### [WHAT YOU WILL DO]
Which lines below contain "calculated"? Pull them out.

=== DATA SECTION ===

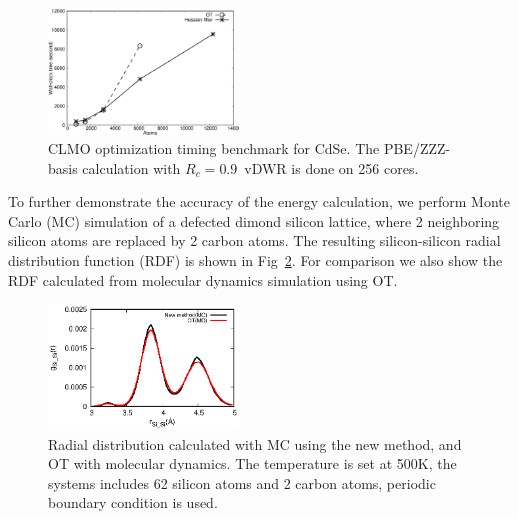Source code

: \documentclass[aps,prl,twocolumn,reprint,amsmath,amssymb]{revtex4-1}
\begin{document}
\begin{figure}
\centering
\includegraphics[width=0.45\textwidth]{timing}
\caption{CLMO optimization timing benchmark for CdSe. The PBE/ZZZ-basis calculation with $R_c=0.9$~vDWR is done on 256 cores.}
\label{fig:scaling}
\end{figure}




To further demonstrate the accuracy of the energy calculation, we perform Monte Carlo (MC) simulation of a defected dimond silicon lattice, where 2 neighboring silicon atoms are replaced by 2 carbon atoms. The resulting silicon-silicon radial distribution function (RDF) is shown in Fig~\ref{fig:mc}. For comparison we also show the RDF calculated from molecular dynamics simulation using OT. 

\begin{figure}
\centering
\includegraphics[width=0.45\textwidth]{rdf_si}
\caption{Radial distribution calculated with MC using the new method, and OT with molecular dynamics. The temperature is set at 500K, the systems includes 62 silicon atoms and 2 carbon atoms, periodic boundary condition is used.}
\label{fig:mc}
\end{figure}
\end{document}
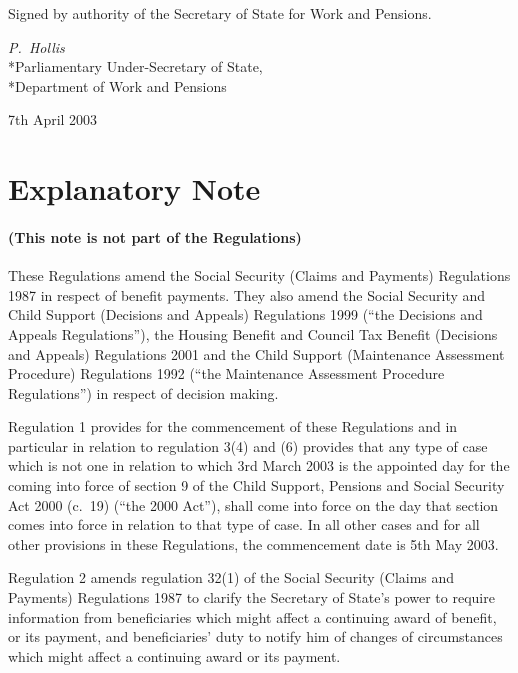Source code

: \documentclass[12pt,a4paper]{article}
\begin{document}
Signed 
by authority of the Secretary of State for Work and Pensions.

{\raggedleft
\emph{P.~Hollis}\\*Parliamentary Under-Secretary of State,\\*Department of Work and Pensions

}


7th April 2003

\small

\part{Explanatory Note}

\renewcommand\parthead{— Explanatory Note}

\subsection*{(This note is not part of the Regulations)}

These Regulations amend the Social Security (Claims and Payments) Regulations 1987 in respect of benefit payments. They also amend the Social Security and Child Support (Decisions and Appeals) Regulations 1999 (“the Decisions and Appeals Regulations”), the Housing Benefit and Council Tax Benefit (Decisions and Appeals) Regulations 2001 and the Child Support (Maintenance Assessment Procedure) Regulations 1992 (“the Maintenance Assessment Procedure Regulations”) in respect of decision making.

Regulation 1 provides for the commencement of these Regulations and in particular in relation to regulation 3(4) and (6) provides that any type of case which is not one in relation to which 3rd March 2003 is the appointed day for the coming into force of section 9 of the Child Support, Pensions and Social Security Act 2000 (c.\ 19) (“the 2000 Act”), shall come into force on the day that section comes into force in relation to that type of case. In all other cases and for all other provisions in these Regulations, the commencement date is 5th May 2003.

Regulation 2 amends regulation 32(1) of the Social Security (Claims and Payments) Regulations 1987 to clarify the Secretary of State’s power to require information from beneficiaries which might affect a continuing award of benefit, or its payment, and beneficiaries' duty to notify him of changes of circumstances which might affect a continuing award or its payment.
\end{document}
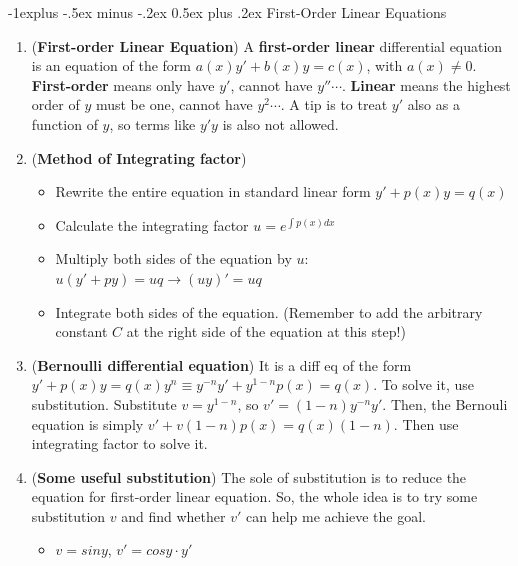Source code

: \documentclass[10pt, landscape]{article}
\makeatletter
\renewcommand{\subsection}{\@startsection{subsection}{2}{0mm}%
                                {-1explus -.5ex minus -.2ex}%
                                {0.5ex plus .2ex}%
                                {\normalfont\normalsize\bfseries}}
\makeatother
\begin{document}
\begin{multicols}{4}
\subsection{First-Order Linear Equations}
\begin{enumerate}
    \item (\textbf{First-order Linear Equation}) A \textbf{first-order linear} differential equation is an equation of the form $a(x)y'+b(x)y=c(x)$, with $a(x)\neq 0$. \textbf{First-order} means only have $y'$, cannot have $y'' \cdots$. \textbf{Linear} means the highest order of $y$ must be one, cannot have $y^2 \cdots$. A tip is to treat $y'$ also as a function of $y$, so terms like $y'y$ is also not allowed.
    \item (\textbf{Method of Integrating factor})
    \begin{itemize}
        \item Rewrite the entire equation in standard linear form $y'+p(x)y=q(x)$
        \item Calculate the integrating factor $u=e^{\int p(x)dx}$
        \item Multiply both sides of the equation by $u$: $u(y'+py)=uq\rightarrow (uy)'=uq$
        \item Integrate both sides of the equation. (Remember to add the arbitrary constant $C$ at the right side of the equation at this step!)
    \end{itemize}
    \item (\textbf{Bernoulli differential equation}) It is a diff eq of the form $y'+p(x)y=q(x)y^n\equiv y^{-n}y'+y^{1-n}p(x)=q(x)$. To solve it, use substitution. Substitute $v=y^{1-n}$, so $v'=(1-n)y^{-n}y'$. Then, the Bernouli equation is simply $v'+v(1-n)p(x)=q(x)(1-n)$. Then use integrating factor to solve it.
    \item (\textbf{Some useful substitution}) The sole of substitution is to reduce the equation for first-order linear equation. So, the whole idea is to try some substitution $v$ and find whether $v'$ can help me achieve the goal.
    \begin{itemize}
        \item $v=siny$, $v'=cosy\cdot y'$
    \end{itemize}
\end{enumerate}

\end{multicols}
\end{document}
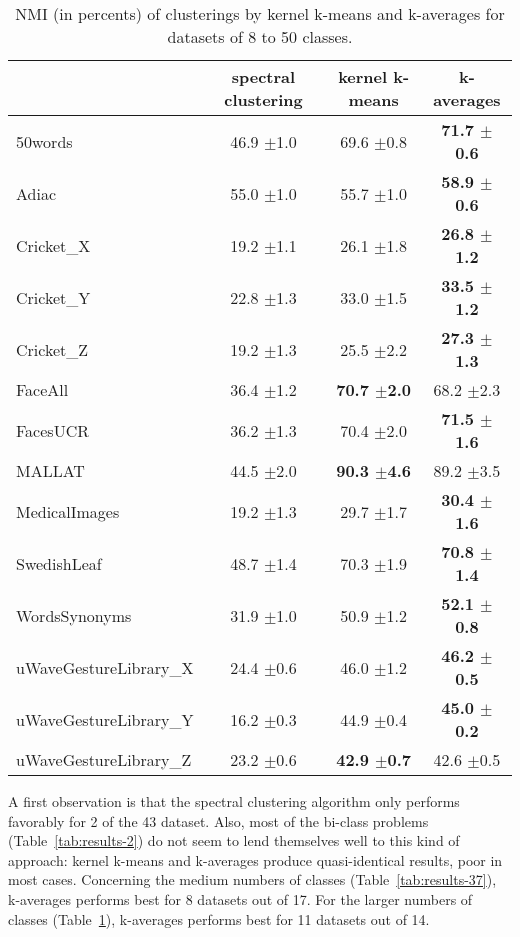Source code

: \documentclass[10pt,letterpaper]{article}
\begin{document}
\begin{table}
\begin{center}
\caption{NMI (in percents) of clusterings by kernel k-means and k-averages for datasets of 8 to 50 classes.}
\label{tab:results-8}
\begin{tabular}{lccc}
 & spectral clustering & kernel k-means & k-averages \\
\hline
50words & 46.9 $\pm$1.0 & 69.6 $\pm$0.8 & \textbf{71.7 $\pm$0.6} \\
Adiac & 55.0 $\pm$1.0 & 55.7 $\pm$1.0 & \textbf{58.9 $\pm$0.6} \\
Cricket\_X & 19.2 $\pm$1.1 & 26.1 $\pm$1.8 & \textbf{26.8 $\pm$1.2} \\
Cricket\_Y & 22.8 $\pm$1.3 & 33.0 $\pm$1.5 & \textbf{33.5 $\pm$1.2} \\
Cricket\_Z & 19.2 $\pm$1.3 & 25.5 $\pm$2.2 & \textbf{27.3 $\pm$1.3} \\
FaceAll & 36.4 $\pm$1.2 & \textbf{70.7 $\pm$2.0} & 68.2 $\pm$2.3 \\
FacesUCR & 36.2 $\pm$1.3 & 70.4 $\pm$2.0 & \textbf{71.5 $\pm$1.6} \\
MALLAT & 44.5 $\pm$2.0 & \textbf{90.3 $\pm$4.6} & 89.2 $\pm$3.5 \\
MedicalImages & 19.2 $\pm$1.3 & 29.7 $\pm$1.7 & \textbf{30.4 $\pm$1.6} \\
SwedishLeaf & 48.7 $\pm$1.4 & 70.3 $\pm$1.9 & \textbf{70.8 $\pm$1.4} \\
WordsSynonyms & 31.9 $\pm$1.0 & 50.9 $\pm$1.2 & \textbf{52.1 $\pm$0.8} \\
uWaveGestureLibrary\_X & 24.4 $\pm$0.6 & 46.0 $\pm$1.2 & \textbf{46.2 $\pm$0.5} \\
uWaveGestureLibrary\_Y & 16.2 $\pm$0.3 & 44.9 $\pm$0.4 & \textbf{45.0 $\pm$0.2} \\
uWaveGestureLibrary\_Z & 23.2 $\pm$0.6 & \textbf{42.9 $\pm$0.7} & 42.6 $\pm$0.5 \\
\end{tabular}
\end{center}
\end{table}

A first observation is that the spectral clustering algorithm only performs favorably for 2 of the 43 dataset. Also, most of the bi-class problems (Table~\ref{tab:results-2}) do not seem to lend themselves well to this kind of approach: kernel k-means and k-averages produce quasi-identical results, poor in most cases. Concerning the medium numbers of classes (Table~\ref{tab:results-37}), k-averages performs best for 8 datasets out of 17. For the larger numbers of classes (Table~\ref{tab:results-8}), k-averages performs best for 11 datasets out of 14.
\end{document}
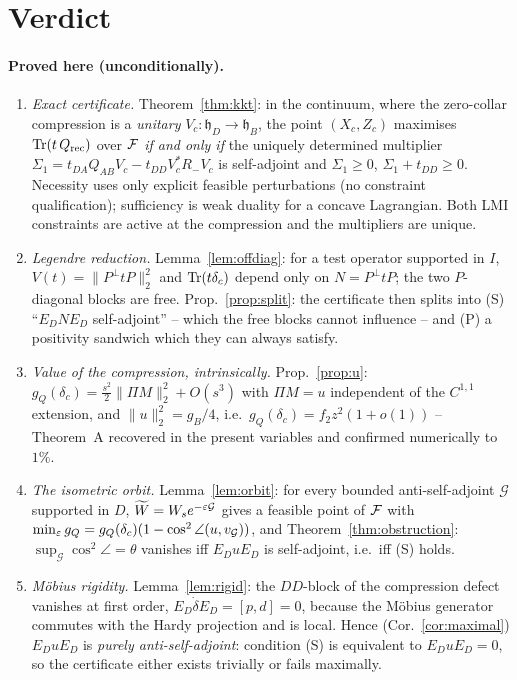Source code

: \documentclass[11pt]{article}
\begin{document}
\section{Verdict}\label{sec:verdict}

\paragraph{Proved here (unconditionally).}
\begin{enumerate}[leftmargin=1.8em,itemsep=1pt]
\item[\textbf{P1}] \emph{Exact certificate.} Theorem~\ref{thm:kkt}: in the continuum,
 where the zero-collar compression is a \emph{unitary} $V_c:\mathfrak h_D\to\mathfrak h_B$,
 the point $(X_c,Z_c)$ maximises $\operatorname{Tr}(t\,Q_{\rm rec})$ over $\mathcal F$ \emph{if and only if}
 the uniquely determined multiplier
 $\Sigma_1=t_{DA}Q_{AB}V_c-t_{DD}V_c^*R_-V_c$ is self-adjoint and
 $\Sigma_1\ge0$, $\Sigma_1+t_{DD}\ge0$.  Necessity uses only explicit feasible
 perturbations (no constraint qualification); sufficiency is weak duality for a concave
 Lagrangian.  Both LMI constraints are active at the compression and the multipliers are
 unique.
\item[\textbf{P2}] \emph{Legendre reduction.} Lemma~\ref{lem:offdiag}: for a test
 operator supported in $I$, $V(t)=\|P^\perp tP\|_2^2$ and $\operatorname{Tr}(t\delta_c)$ depend only on
 $N=P^\perp tP$; the two $P$-diagonal blocks are free.  Prop.~\ref{prop:split}: the
 certificate then splits into (S) ``$E_DNE_D$ self-adjoint'' -- which the free blocks
 cannot influence -- and (P) a positivity sandwich which they can always satisfy.
\item[\textbf{P3}] \emph{Value of the compression, intrinsically.}
 Prop.~\ref{prop:u}: $g_Q(\delta_c)=\frac{s^2}2\|\Pi M\|_2^2+O(s^3)$ with
 $\Pi M=u$ independent of the $C^{1,1}$ extension, and
 $\|u\|_2^2=g_B/4$, i.e.\ $g_Q(\delta_c)=f_2z^2(1+o(1))$ -- Theorem~A recovered in the
 present variables and confirmed numerically to $1\%$.
\item[\textbf{P4}] \emph{The isometric orbit.} Lemma~\ref{lem:orbit}: for every bounded
 anti-self-adjoint $\mathcal G$ supported in $D$, $\widetilde W=W_se^{-\varepsilon\mathcal G}$
 gives a feasible point of $\mathcal F$ with
 $\min_\varepsilon g_Q=g_Q(\delta_c)(1-\cos^2\angle(u,v_{\mathcal G}))$, and
 Theorem~\ref{thm:obstruction}: $\sup_{\mathcal G}\cos^2\angle=\theta$ vanishes iff
 $E_DuE_D$ is self-adjoint, i.e.\ iff (S) holds.
\item[\textbf{P5}] \emph{M\"obius rigidity.} Lemma~\ref{lem:rigid}: the $DD$-block of the
 compression defect vanishes at first order, $E_D\dot\delta E_D=[p,d]=0$, because the
 M\"obius generator commutes with the Hardy projection and is local.  Hence
 (Cor.~\ref{cor:maximal}) $E_DuE_D$ is \emph{purely anti-self-adjoint}: condition (S) is
 equivalent to $E_DuE_D=0$, so the certificate either exists trivially or fails
 maximally.
\end{enumerate}
\end{document}
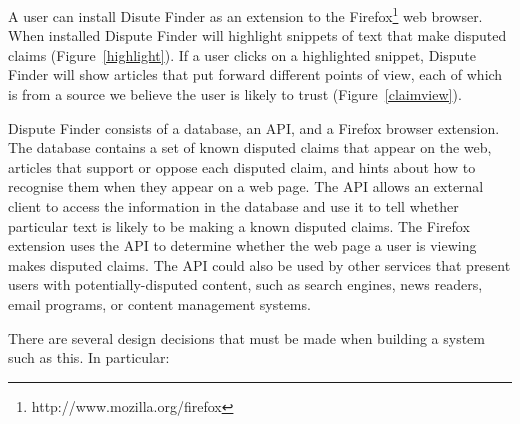 \documentclass{www2010-submission}
\newcommand{\todo}[1]{}
\begin{document}
A user can install Disute Finder as an extension to the Firefox\footnote{http://www.mozilla.org/firefox} web browser. When installed Dispute Finder will highlight snippets of text that make disputed claims (Figure~\ref{highlight}). 
If a user clicks on a highlighted snippet, Dispute Finder will show articles that put forward different points of view,  each of which is from a source we believe the user is likely to trust (Figure~\ref{claimview}). 

Dispute Finder consists of a database, an API, and a Firefox browser extension. The database contains a set of known disputed claims that appear on the web, articles that support or oppose each disputed claim, and hints about how to recognise them when they appear on a web page. The API allows an external client to access the information in the database and use it to tell whether particular text is likely to be making a known disputed claims. The Firefox extension uses the API to determine whether the web page a user is viewing makes disputed claims. The API could also be used by other services that present users with potentially-disputed content, such as search engines, news readers, email programs, or content management systems.

\todo{Figure that does a smaller highlight}

There are several design decisions that must be made when building a system such as this. In particular:
\end{document}

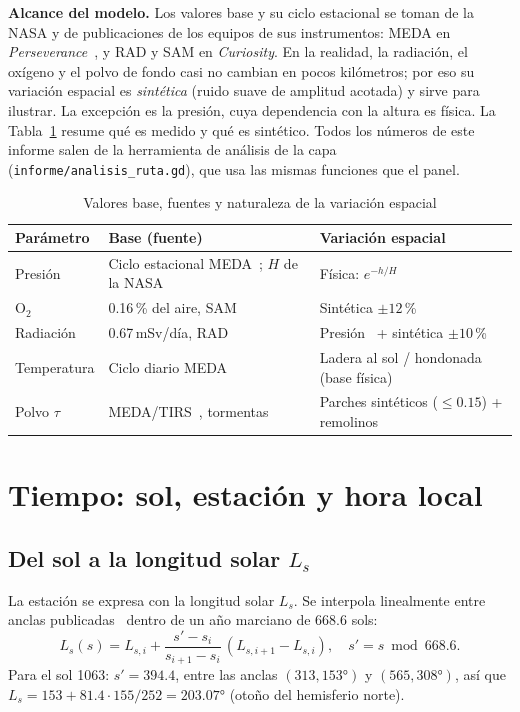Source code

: \documentclass[conference]{IEEEtran}
\begin{document}
\textbf{Alcance del modelo.} Los valores base y su ciclo estacional se toman de la NASA y de publicaciones de los equipos de sus instrumentos: MEDA en \emph{Perseverance}~\cite{rodriguezmanfredi2021,nasa_instrumentos}, y RAD y SAM en \emph{Curiosity}. En la realidad, la radiación, el oxígeno y el polvo de fondo casi no cambian en pocos kilómetros; por eso su variación espacial es \emph{sintética} (ruido suave de amplitud acotada) y sirve para ilustrar. La excepción es la presión, cuya dependencia con la altura es física. La Tabla~\ref{tab:fuentes} resume qué es medido y qué es sintético. Todos los números de este informe salen de la herramienta de análisis de la capa (\texttt{informe/analisis\_ruta.gd}), que usa las mismas funciones que el panel.

\begin{table}[t]
\caption{Valores base, fuentes y naturaleza de la variación espacial}
\label{tab:fuentes}
\centering\small
\begin{tabular}{@{}p{1.25cm}p{3.05cm}p{3.0cm}@{}}
\toprule
Parámetro & Base (fuente) & Variación espacial \\ \midrule
Presión & Ciclo estacional MEDA~\cite{harri2024}; $H$ de la NASA~\cite{nasa_glenn,nasa_factsheet} & Física: $e^{-h/H}$ \\
O$_2$ & 0.16\,\% del aire, SAM~\cite{trainer2019,nasa_sam2019} & Sintética $\pm12$\,\% \\
Radiación & 0.67\,mSv/día, RAD~\cite{hassler2014,nasa_rad2013} & Presión~\cite{guo2017} + sintética $\pm10$\,\% \\
Temperatura & Ciclo diario MEDA~\cite{munguira2023,rodriguezmanfredi2021} & Ladera al sol / hondonada (base física) \\
Polvo $\tau$ & MEDA/TIRS~\cite{smith2023}, tormentas~\cite{sanchezlavega2025} & Parches sintéticos ($\le0.15$) + remolinos~\cite{hueso2023,toledo2023,jackson2021,nasa_winds2022} \\
\bottomrule
\end{tabular}
\end{table}

\section{Tiempo: sol, estación y hora local}
\subsection{Del sol a la longitud solar $L_s$}
La estación se expresa con la longitud solar $L_s$. Se interpola linealmente entre anclas publicadas~\cite{harri2024,sanchezlavega2025} dentro de un año marciano de 668.6 sols:
\begin{equation}
L_s(s) = L_{s,i} + \frac{s' - s_i}{s_{i+1}-s_i}\,(L_{s,i+1}-L_{s,i}),\quad s' = s \bmod 668.6 .
\end{equation}
Para el sol 1063: $s' = 394.4$, entre las anclas $(313, 153°)$ y $(565, 308°)$, así que $L_s = 153 + 81.4\cdot 155/252 = \mathbf{203.07°}$ (otoño del hemisferio norte).
\end{document}

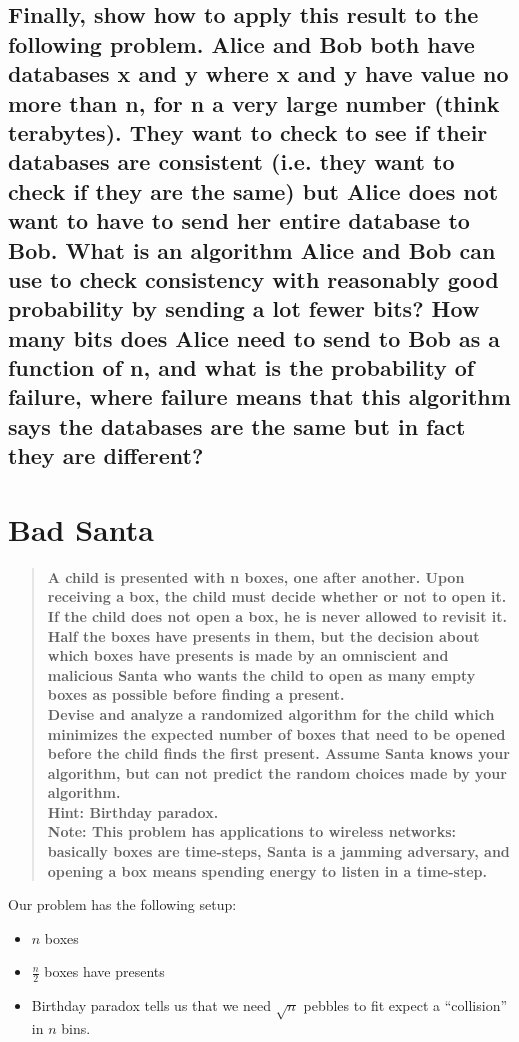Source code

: \documentclass[titlepage]{article}\usepackage[]{graphicx}\usepackage[]{color}
\begin{document}
\subsection{ Finally, show how to apply this result to the following problem. Alice and
Bob both have databases x and y where x and y have value no more than n, for n
a very large number (think terabytes). They want to check to see if their
databases are consistent (i.e. they want to check if they are the same) but
Alice does not want to have to send her entire database to Bob. What is an
algorithm Alice and Bob can use to check consistency with reasonably good
probability by sending a lot fewer bits? How many bits does Alice need to send
to Bob as a function of n, and what is the probability of failure, where
failure means that this algorithm says the databases are the same but in fact
they are different? }


\section{Bad Santa }
\begin{quote}
	\textbf{
		A child is presented with n boxes, one after another. Upon receiving
		a box, the child must decide whether or not to open it. If the child does not
		open a box, he is never allowed to revisit it. Half the
		boxes have presents in them, but the decision about which boxes have presents
		is made by an omniscient and malicious Santa who wants the child to open as
		many empty boxes as possible before finding a present. \\ 
		Devise and analyze a randomized algorithm for the child which minimizes the
		expected number of boxes that need to be opened before the child finds the
		first present. Assume Santa knows your algorithm, but can not predict the
		random choices made by your algorithm. \\ 
		Hint: Birthday paradox. \\
		Note: This problem has applications to wireless networks: basically boxes are
		time-steps, Santa is a jamming adversary, and opening a box means spending
	energy to listen in a time-step.}
\end{quote}

Our problem has the following setup:

\begin{itemize}
	\item $n$ boxes
	\item $\frac{n}{2}$ boxes have presents
	\item Birthday paradox tells us that we need $\sqrt{n}$ pebbles to fit
		expect a ``collision'' in $n$ bins. 
\end{itemize}
\end{document}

===

### [YOUR RESPONSE]
To further demonstrate the accuracy of the energy calculation, we perform Monte Carlo (MC) simulation of a defected dimond silicon lattice, where 2 neighboring silicon atoms are replaced by 2 carbon atoms. The resulting silicon-silicon radial distribution function (RDF) is shown in Fig~\ref{fig:mc}. For comparison we also show the RDF calculated from molecular dynamics simulation using OT. 
\caption{Radial distribution calculated with MC using the new method, and OT with molecular dynamics. The temperature is set at 500K, the systems includes 62 silicon atoms and 2 carbon atoms, periodic boundary condition is used.}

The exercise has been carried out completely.